Top of Dataset content

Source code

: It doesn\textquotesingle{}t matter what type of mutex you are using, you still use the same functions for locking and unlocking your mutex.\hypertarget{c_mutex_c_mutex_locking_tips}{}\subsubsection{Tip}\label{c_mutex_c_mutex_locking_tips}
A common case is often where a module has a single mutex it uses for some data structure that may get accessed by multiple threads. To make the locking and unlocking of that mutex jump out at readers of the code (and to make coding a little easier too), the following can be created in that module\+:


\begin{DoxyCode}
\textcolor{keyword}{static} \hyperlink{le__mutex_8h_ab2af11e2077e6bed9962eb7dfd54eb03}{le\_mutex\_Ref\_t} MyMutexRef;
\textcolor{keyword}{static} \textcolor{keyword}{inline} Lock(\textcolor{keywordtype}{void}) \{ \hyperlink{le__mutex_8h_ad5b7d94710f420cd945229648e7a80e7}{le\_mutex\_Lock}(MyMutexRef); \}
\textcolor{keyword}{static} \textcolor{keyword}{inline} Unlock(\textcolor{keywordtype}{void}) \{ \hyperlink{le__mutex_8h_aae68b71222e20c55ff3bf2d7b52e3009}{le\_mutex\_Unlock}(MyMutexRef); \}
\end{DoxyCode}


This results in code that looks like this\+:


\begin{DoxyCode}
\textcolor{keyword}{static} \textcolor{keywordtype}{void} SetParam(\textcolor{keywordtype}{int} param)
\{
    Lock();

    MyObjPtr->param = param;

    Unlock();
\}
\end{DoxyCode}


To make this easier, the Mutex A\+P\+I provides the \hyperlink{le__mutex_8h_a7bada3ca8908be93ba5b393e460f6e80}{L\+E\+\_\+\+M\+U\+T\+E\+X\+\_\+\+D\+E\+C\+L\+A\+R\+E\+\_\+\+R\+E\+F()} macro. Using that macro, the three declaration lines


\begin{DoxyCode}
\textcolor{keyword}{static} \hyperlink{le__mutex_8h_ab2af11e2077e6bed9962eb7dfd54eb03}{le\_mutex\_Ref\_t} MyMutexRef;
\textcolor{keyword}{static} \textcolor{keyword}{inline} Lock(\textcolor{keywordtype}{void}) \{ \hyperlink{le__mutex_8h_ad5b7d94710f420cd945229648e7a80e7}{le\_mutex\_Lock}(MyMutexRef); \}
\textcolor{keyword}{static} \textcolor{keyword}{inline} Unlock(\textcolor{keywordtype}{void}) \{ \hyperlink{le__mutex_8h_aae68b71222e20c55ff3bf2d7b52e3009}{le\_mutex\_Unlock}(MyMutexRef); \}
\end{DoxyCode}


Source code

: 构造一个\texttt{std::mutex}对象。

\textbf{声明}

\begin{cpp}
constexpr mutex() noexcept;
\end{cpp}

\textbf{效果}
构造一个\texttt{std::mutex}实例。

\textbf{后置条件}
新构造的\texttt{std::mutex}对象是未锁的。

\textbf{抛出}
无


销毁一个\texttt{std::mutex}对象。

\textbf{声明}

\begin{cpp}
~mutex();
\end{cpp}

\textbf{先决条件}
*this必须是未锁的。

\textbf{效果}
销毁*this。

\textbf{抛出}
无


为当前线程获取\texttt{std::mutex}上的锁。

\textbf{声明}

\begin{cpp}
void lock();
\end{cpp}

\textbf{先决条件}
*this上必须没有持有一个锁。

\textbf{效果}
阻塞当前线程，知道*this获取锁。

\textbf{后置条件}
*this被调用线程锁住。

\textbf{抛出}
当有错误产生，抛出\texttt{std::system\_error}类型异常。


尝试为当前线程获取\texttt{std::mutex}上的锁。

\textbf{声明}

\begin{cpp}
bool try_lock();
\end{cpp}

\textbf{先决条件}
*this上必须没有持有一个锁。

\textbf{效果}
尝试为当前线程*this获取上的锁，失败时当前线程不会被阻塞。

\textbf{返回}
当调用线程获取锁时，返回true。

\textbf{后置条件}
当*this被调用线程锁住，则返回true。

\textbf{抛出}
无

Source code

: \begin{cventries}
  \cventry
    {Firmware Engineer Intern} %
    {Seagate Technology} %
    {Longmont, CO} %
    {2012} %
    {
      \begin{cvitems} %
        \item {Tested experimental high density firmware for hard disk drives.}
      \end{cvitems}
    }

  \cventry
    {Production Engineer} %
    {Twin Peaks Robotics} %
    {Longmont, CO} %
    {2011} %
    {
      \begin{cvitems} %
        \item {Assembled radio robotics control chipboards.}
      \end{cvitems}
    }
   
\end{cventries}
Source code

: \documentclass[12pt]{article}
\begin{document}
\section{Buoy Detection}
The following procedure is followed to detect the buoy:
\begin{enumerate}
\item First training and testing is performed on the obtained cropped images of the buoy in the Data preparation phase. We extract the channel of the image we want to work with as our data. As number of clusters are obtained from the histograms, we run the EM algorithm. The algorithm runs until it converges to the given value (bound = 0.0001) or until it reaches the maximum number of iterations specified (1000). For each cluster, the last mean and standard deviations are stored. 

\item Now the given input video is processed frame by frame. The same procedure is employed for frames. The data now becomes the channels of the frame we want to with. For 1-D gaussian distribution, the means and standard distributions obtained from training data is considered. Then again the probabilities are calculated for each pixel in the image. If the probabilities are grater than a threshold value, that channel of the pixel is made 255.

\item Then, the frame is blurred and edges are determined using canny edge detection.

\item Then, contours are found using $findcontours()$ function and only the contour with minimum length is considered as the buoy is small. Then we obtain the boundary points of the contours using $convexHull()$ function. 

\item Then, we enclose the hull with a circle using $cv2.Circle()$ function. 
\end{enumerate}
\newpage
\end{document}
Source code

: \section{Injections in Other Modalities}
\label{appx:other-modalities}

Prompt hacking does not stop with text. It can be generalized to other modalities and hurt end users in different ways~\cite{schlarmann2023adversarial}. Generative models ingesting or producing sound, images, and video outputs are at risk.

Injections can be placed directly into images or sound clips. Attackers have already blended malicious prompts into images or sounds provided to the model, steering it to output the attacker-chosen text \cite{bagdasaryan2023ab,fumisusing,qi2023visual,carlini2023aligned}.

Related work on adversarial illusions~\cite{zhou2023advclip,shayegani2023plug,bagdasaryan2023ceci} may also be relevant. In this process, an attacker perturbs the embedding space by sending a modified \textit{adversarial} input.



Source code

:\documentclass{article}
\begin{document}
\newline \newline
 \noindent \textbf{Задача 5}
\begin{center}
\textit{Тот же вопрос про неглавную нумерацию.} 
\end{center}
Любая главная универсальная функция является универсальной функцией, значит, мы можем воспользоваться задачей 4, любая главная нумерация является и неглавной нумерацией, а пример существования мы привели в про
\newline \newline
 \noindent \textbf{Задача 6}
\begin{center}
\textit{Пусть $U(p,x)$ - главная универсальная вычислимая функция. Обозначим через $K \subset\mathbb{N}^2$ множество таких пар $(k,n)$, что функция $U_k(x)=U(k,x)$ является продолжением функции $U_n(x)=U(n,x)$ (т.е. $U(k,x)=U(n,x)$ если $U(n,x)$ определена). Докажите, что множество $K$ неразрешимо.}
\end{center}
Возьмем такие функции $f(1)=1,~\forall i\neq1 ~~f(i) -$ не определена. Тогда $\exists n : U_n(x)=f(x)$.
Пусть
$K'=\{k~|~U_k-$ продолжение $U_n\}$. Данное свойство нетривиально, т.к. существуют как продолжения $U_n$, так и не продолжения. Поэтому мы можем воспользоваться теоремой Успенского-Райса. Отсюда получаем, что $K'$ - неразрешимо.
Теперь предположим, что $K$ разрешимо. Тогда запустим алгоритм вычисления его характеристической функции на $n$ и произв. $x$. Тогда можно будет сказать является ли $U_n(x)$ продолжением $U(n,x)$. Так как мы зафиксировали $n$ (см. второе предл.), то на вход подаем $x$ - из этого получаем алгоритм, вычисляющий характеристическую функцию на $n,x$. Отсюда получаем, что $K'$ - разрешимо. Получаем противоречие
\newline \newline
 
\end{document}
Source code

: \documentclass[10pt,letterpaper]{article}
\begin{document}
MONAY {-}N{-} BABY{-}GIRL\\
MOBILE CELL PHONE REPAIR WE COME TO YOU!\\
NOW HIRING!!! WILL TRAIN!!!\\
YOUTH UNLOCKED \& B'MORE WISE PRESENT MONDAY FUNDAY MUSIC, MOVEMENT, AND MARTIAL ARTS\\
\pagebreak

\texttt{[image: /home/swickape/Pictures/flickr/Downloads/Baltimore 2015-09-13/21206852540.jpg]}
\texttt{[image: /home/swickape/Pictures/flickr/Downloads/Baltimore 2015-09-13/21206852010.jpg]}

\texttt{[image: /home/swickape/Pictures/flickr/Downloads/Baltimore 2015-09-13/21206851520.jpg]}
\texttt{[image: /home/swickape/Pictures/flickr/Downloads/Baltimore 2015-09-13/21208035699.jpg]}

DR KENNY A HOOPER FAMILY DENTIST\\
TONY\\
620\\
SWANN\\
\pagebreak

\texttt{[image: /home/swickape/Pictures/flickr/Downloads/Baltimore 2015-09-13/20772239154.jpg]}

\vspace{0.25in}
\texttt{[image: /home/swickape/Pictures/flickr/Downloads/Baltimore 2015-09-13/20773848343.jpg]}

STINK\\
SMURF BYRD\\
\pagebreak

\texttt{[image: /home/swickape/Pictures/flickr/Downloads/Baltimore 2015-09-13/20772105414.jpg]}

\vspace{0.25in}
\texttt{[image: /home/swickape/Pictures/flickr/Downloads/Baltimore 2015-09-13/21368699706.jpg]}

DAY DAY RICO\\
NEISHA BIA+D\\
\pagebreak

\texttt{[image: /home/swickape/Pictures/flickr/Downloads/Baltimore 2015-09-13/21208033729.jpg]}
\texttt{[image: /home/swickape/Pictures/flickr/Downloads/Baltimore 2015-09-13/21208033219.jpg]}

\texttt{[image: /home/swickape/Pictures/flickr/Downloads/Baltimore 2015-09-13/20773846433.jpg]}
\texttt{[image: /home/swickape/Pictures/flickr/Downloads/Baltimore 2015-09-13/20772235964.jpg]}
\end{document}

Bottom of Dataset content

**Directions for this task:**
Say how many lines of the records contain the word "from", and give no other output.

**Exercise response:**
2